> DIRECTIONS FOR THIS TASK: Two lines in the listing below mark the span: one contains "请力争轻松地对待我，别把别人家的孩子挂在嘴边。" and one contains "李荣浩《蓝绿》《自拍》《哎呀》". Reproduce both of them and everything between, exactly.

> DATA TO PROCESS:

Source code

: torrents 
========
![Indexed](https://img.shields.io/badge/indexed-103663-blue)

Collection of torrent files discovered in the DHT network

---

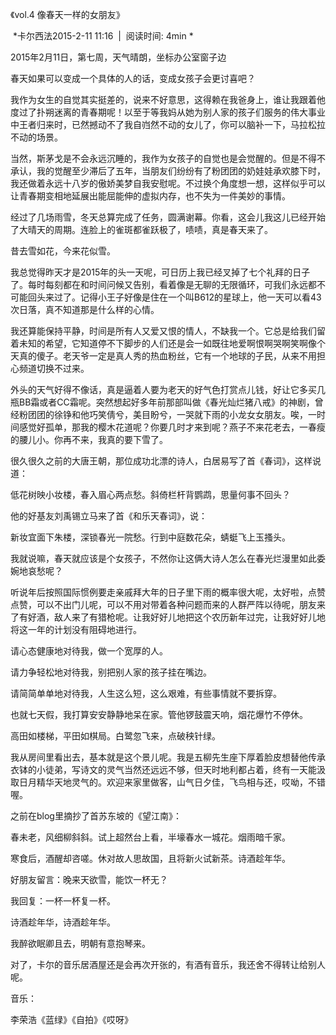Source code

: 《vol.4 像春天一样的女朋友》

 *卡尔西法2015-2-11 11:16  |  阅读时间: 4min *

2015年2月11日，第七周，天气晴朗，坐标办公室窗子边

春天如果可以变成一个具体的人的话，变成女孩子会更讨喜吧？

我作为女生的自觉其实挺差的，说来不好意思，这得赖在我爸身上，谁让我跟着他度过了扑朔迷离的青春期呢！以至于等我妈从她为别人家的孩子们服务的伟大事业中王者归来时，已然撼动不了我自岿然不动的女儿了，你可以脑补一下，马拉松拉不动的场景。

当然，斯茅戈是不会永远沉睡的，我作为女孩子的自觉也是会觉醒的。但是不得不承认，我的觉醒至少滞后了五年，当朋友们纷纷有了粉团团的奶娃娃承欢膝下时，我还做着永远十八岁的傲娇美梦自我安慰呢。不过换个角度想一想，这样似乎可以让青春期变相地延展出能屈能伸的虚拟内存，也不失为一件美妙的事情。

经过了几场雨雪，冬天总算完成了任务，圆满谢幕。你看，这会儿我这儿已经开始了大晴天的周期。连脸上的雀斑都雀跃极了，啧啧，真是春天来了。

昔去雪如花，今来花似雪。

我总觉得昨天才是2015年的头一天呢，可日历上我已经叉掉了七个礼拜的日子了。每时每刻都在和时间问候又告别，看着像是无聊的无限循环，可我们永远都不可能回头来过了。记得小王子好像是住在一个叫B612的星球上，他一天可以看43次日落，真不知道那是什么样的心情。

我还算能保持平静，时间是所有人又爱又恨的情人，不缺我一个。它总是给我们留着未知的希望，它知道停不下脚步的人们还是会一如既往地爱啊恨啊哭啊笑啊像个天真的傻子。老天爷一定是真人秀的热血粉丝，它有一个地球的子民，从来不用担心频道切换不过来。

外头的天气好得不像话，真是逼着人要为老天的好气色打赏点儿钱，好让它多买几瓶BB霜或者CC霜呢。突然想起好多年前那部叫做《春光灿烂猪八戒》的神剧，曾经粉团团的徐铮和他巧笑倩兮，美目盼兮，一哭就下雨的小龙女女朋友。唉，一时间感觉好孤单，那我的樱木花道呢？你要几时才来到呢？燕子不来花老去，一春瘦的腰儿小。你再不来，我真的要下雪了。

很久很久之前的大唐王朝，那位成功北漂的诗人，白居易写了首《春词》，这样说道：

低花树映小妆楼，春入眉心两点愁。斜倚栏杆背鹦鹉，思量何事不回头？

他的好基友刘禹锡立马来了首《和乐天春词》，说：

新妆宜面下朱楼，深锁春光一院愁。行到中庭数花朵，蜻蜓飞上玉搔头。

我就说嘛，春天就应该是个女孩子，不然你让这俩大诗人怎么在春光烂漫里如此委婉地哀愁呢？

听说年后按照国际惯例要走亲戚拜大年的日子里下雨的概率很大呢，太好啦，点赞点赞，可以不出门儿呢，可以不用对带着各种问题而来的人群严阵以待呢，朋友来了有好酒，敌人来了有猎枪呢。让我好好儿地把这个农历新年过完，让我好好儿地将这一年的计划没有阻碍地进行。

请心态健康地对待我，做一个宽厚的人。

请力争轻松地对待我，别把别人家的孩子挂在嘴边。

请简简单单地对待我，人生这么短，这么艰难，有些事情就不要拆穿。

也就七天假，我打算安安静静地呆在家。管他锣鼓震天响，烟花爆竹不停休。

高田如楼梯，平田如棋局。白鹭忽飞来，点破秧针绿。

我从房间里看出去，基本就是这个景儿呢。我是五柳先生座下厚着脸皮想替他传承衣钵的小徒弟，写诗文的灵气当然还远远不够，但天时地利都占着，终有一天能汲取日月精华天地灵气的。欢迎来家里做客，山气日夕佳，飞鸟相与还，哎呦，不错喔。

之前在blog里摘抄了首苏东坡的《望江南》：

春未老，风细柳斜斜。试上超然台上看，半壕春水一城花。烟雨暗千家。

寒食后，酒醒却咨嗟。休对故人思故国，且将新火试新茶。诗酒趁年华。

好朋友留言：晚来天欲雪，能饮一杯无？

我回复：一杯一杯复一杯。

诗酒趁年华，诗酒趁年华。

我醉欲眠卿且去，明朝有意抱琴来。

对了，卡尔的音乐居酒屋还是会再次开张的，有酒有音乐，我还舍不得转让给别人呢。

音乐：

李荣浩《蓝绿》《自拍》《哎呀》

> RESULT OF THE TASK:
请力争轻松地对待我，别把别人家的孩子挂在嘴边。

请简简单单地对待我，人生这么短，这么艰难，有些事情就不要拆穿。

也就七天假，我打算安安静静地呆在家。管他锣鼓震天响，烟花爆竹不停休。

高田如楼梯，平田如棋局。白鹭忽飞来，点破秧针绿。

我从房间里看出去，基本就是这个景儿呢。我是五柳先生座下厚着脸皮想替他传承衣钵的小徒弟，写诗文的灵气当然还远远不够，但天时地利都占着，终有一天能汲取日月精华天地灵气的。欢迎来家里做客，山气日夕佳，飞鸟相与还，哎呦，不错喔。

之前在blog里摘抄了首苏东坡的《望江南》：

春未老，风细柳斜斜。试上超然台上看，半壕春水一城花。烟雨暗千家。

寒食后，酒醒却咨嗟。休对故人思故国，且将新火试新茶。诗酒趁年华。

好朋友留言：晚来天欲雪，能饮一杯无？

我回复：一杯一杯复一杯。

诗酒趁年华，诗酒趁年华。

我醉欲眠卿且去，明朝有意抱琴来。

对了，卡尔的音乐居酒屋还是会再次开张的，有酒有音乐，我还舍不得转让给别人呢。

音乐：

李荣浩《蓝绿》《自拍》《哎呀》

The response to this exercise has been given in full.